Alla fine degli anni ’60 le difficoltà apparivano insormontabili, vuoi per i proibitivi costi dei lanci, vuoi per l’immaturità della tecnologia alla base del trasferimento energetico. Tuttavia, la possibilità di risolvere i problemi energetici del pianeta ha continuato ad attirare l’attenzione e lo studio di possibili architetture di sistema non è stato abbandonato. Anzi, è periodicamente tornato alla ribalta.
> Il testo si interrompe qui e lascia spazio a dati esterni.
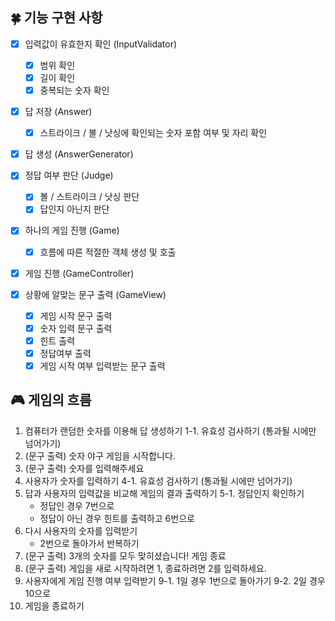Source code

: ## 🍀 기능 구현 사항

- [x] 입력값이 유효한지 확인 (InputValidator)
    - [x] 범위 확인
    - [x] 길이 확인
    - [x] 중복되는 숫자 확인

- [x] 답 저장 (Answer)
  - [x] 스트라이크 / 볼 / 낫싱에 확인되는 숫자 포함 여부 및 자리 확인

- [x] 답 생성 (AnswerGenerator)

- [x] 정답 여부 판단 (Judge)
  - [x] 볼 / 스트라이크 / 낫싱 판단
  - [x] 답인지 아닌지 판단

- [x] 하나의 게임 진행 (Game)
    - [x] 흐름에 따른 적절한 객체 생성 및 호출

- [x] 게임 진행 (GameController)

- [x] 상황에 알맞는 문구 출력 (GameView)
  - [x] 게임 시작 문구 출력
  - [x] 숫자 입력 문구 출력
  - [x] 힌트 출력
  - [x] 정답여부 출력
  - [x] 게임 시작 여부 입력받는 문구 출력

## 🎮 게임의 흐름
1. 컴퓨터가 랜덤한 숫자를 이용해 답 생성하기
   1-1. 유효성 검사하기 (통과될 시에만 넘어가기)
2. (문구 출력) 숫자 야구 게임을 시작합니다.
3. (문구 출력) 숫자를 입력해주세요
4. 사용자가 숫자를 입력하기
   4-1. 유효성 검사하기 (통과될 시에만 넘어가기)
5. 답과 사용자의 입력값을 비교해 게임의 결과 출력하기
   5-1. 정답인지 확인하기  
   - 정답인 경우 7번으로
   - 정답이 아닌 경우 힌트를 출력하고 6번으로
6. 다시 사용자의 숫자를 입력받기 
   - 2번으로 돌아가서 반복하기
7. (문구 출력) 3개의 숫자를 모두 맞히셨습니다! 게임 종료
8. (문구 출력) 게임을 새로 시작하려면 1, 종료하려면 2를 입력하세요.
9. 사용자에게 게임 진행 여부 입력받기
   9-1. 1일 경우 1번으로 돌아가기
   9-2. 2일 경우 10으로
10. 게임을 종료하기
Per ridare slancio ai progetti chiusi nei cassetti delle agenzie spaziali occorrevano, però, due ingredienti: un sostanziale abbassamento dei prezzi di lancio e la maturazione della tecnologia del trasferimento energetico attraverso le microonde. Due argomenti sui quali si sono fatti enormi passi avanti negli ultimi anni. L’impiego dei lanciatori riutilizzabili ha tagliato i costi di lancio, che promettono di scendere ancora con l’avvento del vettore Starship di Space X, un mezzo la cui ambizione è quella di consentire lanci a meno di 100 dollari al chilogrammo.

Gli esperimenti riusciti

Se SpaceX, da sola, pianifica di lanciare decine di migliaia di satelliti per fornire la copertura internet a livello mondiale, è chiaro che lanciare, per poi assemblare in orbita, la grande struttura necessaria per la raccolta dell’energia solare non è più un sogno irrealizzabile. Si tratta di investire nelle tecnologie necessarie. A settembre, gli ingegneri della Airbus hanno trasformato l’energia raccolta da pannelli solari in microonde, che hanno attraversato un hangar vicino a Monaco e sono state riconvertite in energia elettrica. L’esperimento ha fatto viaggiare 2 kW su un percorso di 36 metri e ha dimostrato che la cosa è fattibile. Adesso occorre moltiplicare potenza e distanze. In parallelo bisogna dimostrare che il processo non è pericoloso. Nessuno deve rischiare di andare arrosto se attraversa la regione dove viene trasferita l’energia. 

L’Agenzia spaziale europea (l’Esa) e la Nasa – e con loro l’Agenzia spaziale giapponese, quella coreana, quella cinese e quella indiana – si stanno muovendo. Occorre costruire dimostratori in orbita. Solo con la validazione reale si potranno convincere gli investitori pubblici e privati. L’Esa vuole sottoporre il progetto pilota agli stati membri durante il prossimo Consiglio ministeriale. È il momento di trasformare un’idea visionaria in una nuova, promettente applicazione della space economy. C’è già chi parla di una nuova trillion-dollar industry, un’industria da mille miliardi di dollari. Mica male.